Sharmeen Obaid is busy. The Pakistani filmmaker, in Mumbai recently for the screening of her documentary Terror's Children, which focuses on the plight of Afghan children in Pakistani refugee camps after the fall of the Taliban, says in her two days in the city she granted around 15 interviews.
When she made the documentary in 2002, Obaid had virtually no experience. After 9/11, Obaid, then a graduate student at Smith College in Northampton, Massachusetts, USA, returned to her native Karachi and was struck by the massive influx of refugees who had fled from Afghanistan.
On returning to the US, she wrote about their plight in newspapers, including The Philadelphia Inquirer. But she found people were not paying attention and decided to make a documentary.
She began to search for a producer to invest the money. She sent proposals to many people with no response.
Finally, an email came from New York Times Television, which offered an initial $6,000 loan. The company also provided the equipment and the necessary training. The Smith College's Kahn Liberal Arts Institute came to support her.
Now she has finished her second film, Reinventing the Taliban, which is about the rise of the Muttahida Majlis-e-Amal, an alliance of Islamic parties in the North West Frontier Province -- and started shooting for the third from February 5.
Reinventing the Taliban debuts on February 9 on the Discovery Times Channel.
The young filmmaker spoke to Salil Kumar.
Let us start with your third film. What is it about?
My third film is about India and Pakistan -- the new peace gestures between the two countries and what that means for President Musharraf, because somehow it seems to be tied with the assassination attempts that he is being having. It is an investigative piece to find out what it would mean for future Pakistan as well.
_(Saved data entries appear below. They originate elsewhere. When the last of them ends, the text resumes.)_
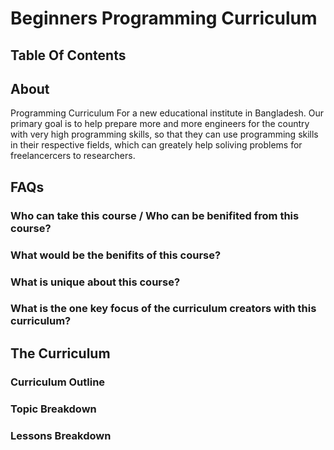 # Beginners Programming Curriculum

## Table Of Contents


## About
Programming Curriculum For a new educational institute in Bangladesh. Our primary goal is to help prepare more and more engineers for the country with very high programming skills, so that they can use programming skills in their respective fields, which can greately help soliving problems for freelancercers to researchers.

## FAQs

### Who can take this course / Who can be benifited from this course?

### What would be the benifits of this course?

### What is unique about this course?

### What is the one key focus of the curriculum creators with this curriculum?



## The Curriculum

### Curriculum Outline

### Topic Breakdown

### Lessons Breakdown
What does it mean for a future Pakistan?
I think most Pakistanis are very tired of war and this war rhetoric that has been drummed into our ears for years and years. I think they want peace now and the fact that the world has changed so much post 9/11 means a lot for the people. I seriously feel that with the new peace gestures people have opened up a lot to India and warmed up to India.
It has a lot to do with the media as well because the cable networks in Pakistan beam Zee and all these news channels straight into the homes of people, so at least people know what Indians are like because otherwise before you could not visit this country, you had no perception of what India was like.
Now there is a reciprocal thing that's happening because you get to see Pakistani channels here as well. So I think the media has helped a lot.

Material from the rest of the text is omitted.